Je remercie chaleureusement les membres du jury, Madame Lilianne Manning, Messieurs Denis Brouillet, Serge Carbonnel, et Rémy Versace, qui m’ont fait l’honneur de lire et d’évaluer mon travail, et ce dans des délais particulièrement serrés. Je remercie également François Pellegrino et Serge Carbonnel pour leurs commentaires éclairés dans le cadre de mon comité de suivi de thèse.

Je remercie également la société Climats Médias pour m’avoir permis de dédommager les participants des Expériences 1 à 3, sans quoi ces expériences n’auraient pas pu être conduites. Je remercie Eric Ortéga et Joël Brogniart pour leur aide technique pour la mise au point du site internet de l’Expérience 5 qui n’a malheureusement jamais pu voir le jour. Merci également à Jonathan Fayard et Carolina Saletti pour m’avoir accompagnée dans les passations de l’Expérience 4. Merci également à tous les participants des études qui ont donné de leur personne pour faire « avancer la science ».

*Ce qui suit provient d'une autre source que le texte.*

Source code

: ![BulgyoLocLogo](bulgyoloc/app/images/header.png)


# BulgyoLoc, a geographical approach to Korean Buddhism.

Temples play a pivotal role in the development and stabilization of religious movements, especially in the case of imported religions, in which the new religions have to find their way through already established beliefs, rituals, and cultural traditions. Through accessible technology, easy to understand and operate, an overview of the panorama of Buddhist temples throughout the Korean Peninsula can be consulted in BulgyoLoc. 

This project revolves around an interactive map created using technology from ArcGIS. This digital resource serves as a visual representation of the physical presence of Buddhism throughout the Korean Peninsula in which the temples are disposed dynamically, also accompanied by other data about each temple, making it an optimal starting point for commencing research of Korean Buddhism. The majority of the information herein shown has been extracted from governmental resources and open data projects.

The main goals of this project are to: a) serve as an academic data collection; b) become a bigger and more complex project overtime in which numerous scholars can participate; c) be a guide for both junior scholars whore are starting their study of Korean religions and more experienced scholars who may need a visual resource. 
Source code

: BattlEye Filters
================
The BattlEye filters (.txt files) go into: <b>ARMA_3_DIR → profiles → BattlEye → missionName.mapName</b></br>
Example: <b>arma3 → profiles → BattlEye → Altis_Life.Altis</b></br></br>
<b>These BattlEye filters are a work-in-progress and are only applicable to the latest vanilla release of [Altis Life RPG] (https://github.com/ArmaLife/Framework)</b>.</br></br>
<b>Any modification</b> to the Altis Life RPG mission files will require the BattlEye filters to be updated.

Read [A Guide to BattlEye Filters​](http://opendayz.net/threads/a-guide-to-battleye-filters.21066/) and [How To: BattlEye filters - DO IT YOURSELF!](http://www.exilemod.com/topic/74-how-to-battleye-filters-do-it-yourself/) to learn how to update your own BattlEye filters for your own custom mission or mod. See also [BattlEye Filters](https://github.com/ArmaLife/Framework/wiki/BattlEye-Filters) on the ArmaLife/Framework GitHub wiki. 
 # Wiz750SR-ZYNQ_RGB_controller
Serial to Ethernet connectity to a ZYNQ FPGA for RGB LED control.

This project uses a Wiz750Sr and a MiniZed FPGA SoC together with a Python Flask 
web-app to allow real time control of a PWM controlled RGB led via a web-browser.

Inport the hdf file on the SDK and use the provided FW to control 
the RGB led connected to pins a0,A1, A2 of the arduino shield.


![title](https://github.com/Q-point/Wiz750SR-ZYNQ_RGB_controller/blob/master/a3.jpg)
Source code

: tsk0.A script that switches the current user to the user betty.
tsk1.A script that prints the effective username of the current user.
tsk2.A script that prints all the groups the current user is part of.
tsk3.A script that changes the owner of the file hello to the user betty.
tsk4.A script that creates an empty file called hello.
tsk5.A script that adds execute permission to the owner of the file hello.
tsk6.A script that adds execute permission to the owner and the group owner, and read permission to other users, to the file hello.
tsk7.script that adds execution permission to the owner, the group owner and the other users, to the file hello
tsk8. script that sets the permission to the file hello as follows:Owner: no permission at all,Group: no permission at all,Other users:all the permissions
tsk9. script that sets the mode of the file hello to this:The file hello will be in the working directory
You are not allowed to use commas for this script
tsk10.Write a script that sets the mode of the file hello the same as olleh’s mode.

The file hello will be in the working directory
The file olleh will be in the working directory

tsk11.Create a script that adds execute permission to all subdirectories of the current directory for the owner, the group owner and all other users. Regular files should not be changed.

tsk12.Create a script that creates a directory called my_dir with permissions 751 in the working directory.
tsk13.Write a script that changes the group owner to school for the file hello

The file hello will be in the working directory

Au plan personnel, je remercie ma famille et en premier lieu je tiens à remercier ma mère pour m'avoir permis d'étudier, depuis toujours, dans les conditions matérielles les plus favorables, et d'avoir toujours respecté mes choix d’études. J’embrasse également ma sœur Julie et ses futurs enfants, et également ma cousine Célia. Je remercie et je rends hommage à ma grand-mère, mon grand-père et mes tantes Martine et Françoise, pour leur affection sans faille, leur soutien de tous les instants, leurs encouragements à étudier dur, leur goût du travail bien fait, et leur intérêt pour le bien commun. Tout ce sans quoi je ne serais pas arrivée jusque là !

J’embrasse affectueusement mon fiancé Sébastien, et je le remercie particulièrement pour son soutien pendant la période difficile de la fin de thèse. Merci à Nicole, Guy, pour leur accueil si chaleureux. Des bisous à Karine, Laurent, et aux enfants.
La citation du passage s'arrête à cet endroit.